The second reason I’m writing is a bit more complicated. I’m over it, Marley. I do a good enough job of pretending I’m not fazed, but I am so over fighting my parents to accept me for who I am. The reality is that I’m just going to have to keep fighting for the rest of my life or until I give up and they win. Up until I met you, I thought I might let that happen, but not anymore. I’m done. I’m going to run away and I wanted you to know about it because I don’t want to lose contact with you. I’m going to leave the camp Friday night—and I’m not coming back home.

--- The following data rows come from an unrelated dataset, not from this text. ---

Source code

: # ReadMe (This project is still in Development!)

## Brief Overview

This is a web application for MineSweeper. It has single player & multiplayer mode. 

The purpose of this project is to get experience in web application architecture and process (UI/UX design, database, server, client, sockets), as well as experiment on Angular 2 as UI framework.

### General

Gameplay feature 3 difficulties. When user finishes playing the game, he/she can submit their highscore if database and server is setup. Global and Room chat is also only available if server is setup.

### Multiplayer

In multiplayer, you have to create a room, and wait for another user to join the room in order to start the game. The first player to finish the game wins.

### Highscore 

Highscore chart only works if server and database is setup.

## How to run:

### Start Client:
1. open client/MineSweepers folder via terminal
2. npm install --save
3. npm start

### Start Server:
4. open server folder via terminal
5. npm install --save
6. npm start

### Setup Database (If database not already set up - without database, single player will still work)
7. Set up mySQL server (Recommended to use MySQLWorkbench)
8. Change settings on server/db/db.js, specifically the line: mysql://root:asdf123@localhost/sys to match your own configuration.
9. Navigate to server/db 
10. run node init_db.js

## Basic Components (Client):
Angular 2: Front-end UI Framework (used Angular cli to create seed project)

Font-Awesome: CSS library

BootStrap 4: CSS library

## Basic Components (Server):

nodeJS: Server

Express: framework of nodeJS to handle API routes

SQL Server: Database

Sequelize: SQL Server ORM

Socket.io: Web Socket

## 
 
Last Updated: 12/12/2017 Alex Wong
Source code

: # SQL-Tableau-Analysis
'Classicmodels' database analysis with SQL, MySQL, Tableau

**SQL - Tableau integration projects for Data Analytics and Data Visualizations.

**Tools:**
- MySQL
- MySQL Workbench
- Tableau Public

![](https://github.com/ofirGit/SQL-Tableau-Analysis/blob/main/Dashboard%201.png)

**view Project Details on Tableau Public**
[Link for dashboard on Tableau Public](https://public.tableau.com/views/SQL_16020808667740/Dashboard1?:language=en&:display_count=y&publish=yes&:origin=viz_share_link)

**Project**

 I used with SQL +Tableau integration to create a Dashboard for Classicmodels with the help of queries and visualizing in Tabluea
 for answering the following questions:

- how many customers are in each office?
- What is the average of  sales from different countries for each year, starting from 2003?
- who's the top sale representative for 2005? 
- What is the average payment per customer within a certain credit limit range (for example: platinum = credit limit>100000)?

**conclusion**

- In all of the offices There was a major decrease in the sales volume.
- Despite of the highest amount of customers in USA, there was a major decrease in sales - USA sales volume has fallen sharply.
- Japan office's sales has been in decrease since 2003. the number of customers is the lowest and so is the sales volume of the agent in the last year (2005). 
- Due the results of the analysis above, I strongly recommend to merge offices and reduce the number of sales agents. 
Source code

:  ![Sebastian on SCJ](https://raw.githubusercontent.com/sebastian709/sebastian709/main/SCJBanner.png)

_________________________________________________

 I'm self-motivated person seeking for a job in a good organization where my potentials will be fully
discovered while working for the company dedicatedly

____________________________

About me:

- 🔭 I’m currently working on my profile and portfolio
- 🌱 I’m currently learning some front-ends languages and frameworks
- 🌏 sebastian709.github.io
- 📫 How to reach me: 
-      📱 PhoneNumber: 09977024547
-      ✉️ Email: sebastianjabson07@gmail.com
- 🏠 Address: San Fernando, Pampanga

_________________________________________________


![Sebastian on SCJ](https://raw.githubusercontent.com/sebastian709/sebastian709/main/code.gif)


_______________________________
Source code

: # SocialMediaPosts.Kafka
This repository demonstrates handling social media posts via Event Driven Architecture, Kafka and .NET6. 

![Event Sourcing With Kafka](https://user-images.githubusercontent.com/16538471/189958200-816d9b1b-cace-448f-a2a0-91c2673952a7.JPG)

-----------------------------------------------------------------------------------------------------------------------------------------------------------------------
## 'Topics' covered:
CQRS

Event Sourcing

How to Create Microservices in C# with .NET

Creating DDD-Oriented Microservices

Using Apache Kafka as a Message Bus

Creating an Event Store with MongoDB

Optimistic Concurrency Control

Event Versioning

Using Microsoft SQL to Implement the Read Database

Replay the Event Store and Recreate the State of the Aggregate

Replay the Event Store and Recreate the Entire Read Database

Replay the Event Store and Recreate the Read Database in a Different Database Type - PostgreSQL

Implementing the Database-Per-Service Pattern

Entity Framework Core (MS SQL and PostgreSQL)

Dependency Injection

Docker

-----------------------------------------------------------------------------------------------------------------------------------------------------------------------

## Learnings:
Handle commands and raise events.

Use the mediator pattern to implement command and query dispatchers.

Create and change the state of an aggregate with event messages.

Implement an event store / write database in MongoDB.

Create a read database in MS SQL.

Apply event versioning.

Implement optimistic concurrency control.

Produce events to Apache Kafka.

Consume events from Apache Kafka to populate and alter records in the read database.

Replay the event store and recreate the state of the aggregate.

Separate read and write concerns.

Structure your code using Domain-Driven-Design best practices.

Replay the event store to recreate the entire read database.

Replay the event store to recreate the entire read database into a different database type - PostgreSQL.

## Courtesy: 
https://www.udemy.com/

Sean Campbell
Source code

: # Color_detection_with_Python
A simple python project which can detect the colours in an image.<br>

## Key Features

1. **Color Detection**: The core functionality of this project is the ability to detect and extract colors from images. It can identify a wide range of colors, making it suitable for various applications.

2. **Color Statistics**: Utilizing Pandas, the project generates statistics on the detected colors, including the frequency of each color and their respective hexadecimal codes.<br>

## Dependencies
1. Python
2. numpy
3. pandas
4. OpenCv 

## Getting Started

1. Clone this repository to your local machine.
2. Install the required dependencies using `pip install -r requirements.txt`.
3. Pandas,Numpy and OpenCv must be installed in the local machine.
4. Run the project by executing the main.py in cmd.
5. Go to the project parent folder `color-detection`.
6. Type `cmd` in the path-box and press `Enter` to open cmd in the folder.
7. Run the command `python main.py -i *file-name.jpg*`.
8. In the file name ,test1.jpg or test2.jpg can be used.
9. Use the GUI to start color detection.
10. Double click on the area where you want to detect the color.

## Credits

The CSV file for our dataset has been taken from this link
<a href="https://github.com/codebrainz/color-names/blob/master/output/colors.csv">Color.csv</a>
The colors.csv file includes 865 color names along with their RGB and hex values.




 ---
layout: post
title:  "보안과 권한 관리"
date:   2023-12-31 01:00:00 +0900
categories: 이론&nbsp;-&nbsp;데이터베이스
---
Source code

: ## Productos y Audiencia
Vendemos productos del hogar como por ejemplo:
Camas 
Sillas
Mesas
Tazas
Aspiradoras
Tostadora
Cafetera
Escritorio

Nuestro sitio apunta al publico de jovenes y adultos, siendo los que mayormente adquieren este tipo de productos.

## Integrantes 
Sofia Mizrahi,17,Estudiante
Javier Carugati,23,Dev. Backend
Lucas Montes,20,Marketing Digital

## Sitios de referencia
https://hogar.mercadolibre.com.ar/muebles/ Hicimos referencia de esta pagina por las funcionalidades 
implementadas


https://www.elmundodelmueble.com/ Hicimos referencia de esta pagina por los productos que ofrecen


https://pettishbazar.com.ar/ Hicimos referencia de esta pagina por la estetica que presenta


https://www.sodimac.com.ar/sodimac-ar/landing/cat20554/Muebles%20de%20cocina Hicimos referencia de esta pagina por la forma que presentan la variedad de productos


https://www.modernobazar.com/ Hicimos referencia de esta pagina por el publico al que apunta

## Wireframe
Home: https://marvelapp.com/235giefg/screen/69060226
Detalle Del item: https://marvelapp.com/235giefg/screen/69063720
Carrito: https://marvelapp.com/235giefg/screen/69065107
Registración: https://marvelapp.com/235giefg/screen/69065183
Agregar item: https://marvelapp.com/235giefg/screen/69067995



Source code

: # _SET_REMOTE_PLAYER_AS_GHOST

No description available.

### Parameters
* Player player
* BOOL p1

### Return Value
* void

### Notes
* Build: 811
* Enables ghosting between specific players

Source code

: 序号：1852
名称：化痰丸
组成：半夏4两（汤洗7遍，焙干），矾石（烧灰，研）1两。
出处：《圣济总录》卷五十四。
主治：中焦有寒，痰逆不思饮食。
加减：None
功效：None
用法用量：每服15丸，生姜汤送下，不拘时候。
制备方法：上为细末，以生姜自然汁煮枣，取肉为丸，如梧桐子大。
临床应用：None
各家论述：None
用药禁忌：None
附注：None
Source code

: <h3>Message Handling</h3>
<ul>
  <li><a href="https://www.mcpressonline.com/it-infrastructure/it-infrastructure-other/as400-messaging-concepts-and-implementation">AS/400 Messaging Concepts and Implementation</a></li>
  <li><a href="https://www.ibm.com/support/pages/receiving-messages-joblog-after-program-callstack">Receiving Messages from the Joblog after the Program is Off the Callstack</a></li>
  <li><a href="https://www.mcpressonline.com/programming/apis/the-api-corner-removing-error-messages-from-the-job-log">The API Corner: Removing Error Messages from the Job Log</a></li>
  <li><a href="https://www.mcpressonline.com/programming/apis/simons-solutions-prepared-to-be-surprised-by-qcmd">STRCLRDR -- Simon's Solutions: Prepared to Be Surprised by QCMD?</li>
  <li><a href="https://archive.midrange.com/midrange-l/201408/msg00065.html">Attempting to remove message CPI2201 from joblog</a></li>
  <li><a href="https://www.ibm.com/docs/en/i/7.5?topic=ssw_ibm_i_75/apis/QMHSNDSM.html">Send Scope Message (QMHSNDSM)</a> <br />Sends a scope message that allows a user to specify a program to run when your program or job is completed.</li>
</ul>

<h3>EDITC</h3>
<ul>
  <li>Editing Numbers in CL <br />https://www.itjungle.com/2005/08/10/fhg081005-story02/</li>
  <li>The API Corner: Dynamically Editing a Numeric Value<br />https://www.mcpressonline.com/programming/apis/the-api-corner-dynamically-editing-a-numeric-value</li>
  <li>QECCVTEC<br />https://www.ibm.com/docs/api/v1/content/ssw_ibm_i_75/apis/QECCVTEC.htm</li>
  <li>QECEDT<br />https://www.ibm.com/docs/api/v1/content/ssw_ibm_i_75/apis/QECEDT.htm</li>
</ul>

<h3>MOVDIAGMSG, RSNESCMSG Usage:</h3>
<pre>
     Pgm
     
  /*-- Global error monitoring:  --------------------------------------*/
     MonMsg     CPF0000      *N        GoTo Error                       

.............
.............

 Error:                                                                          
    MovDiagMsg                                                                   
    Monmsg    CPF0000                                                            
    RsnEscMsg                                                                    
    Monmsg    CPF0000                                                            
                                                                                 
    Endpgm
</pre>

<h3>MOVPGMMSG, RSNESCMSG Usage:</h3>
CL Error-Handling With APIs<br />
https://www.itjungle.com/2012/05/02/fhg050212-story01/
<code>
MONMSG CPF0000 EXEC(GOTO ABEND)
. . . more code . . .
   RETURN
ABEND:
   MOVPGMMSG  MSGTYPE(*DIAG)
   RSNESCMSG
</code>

I hope you’re rolling your eyes at my dramatics because I certainly am, but I guess I just want to disappear from these people’s lives for good, and running away feels like the only option. This isn’t coming out of nowhere for me, as it’s something I’ve thought of doing for a long time; I’ve just been too scared. All I’ve ever wanted in life is to make a difference so that kids going through the crap I’ve been through don’t have to go through it anymore. I used to think I could fight but now all I want is to be free. I want to be happy and to live my life out in the open and not under some evangelical microscope of disapproval.
I am not sure where I will go. Maybe take a train to New York? Or a bus out west to California? What I’m asking from you is a ride to the bus or train station … and, most importantly, a chance to say good-bye.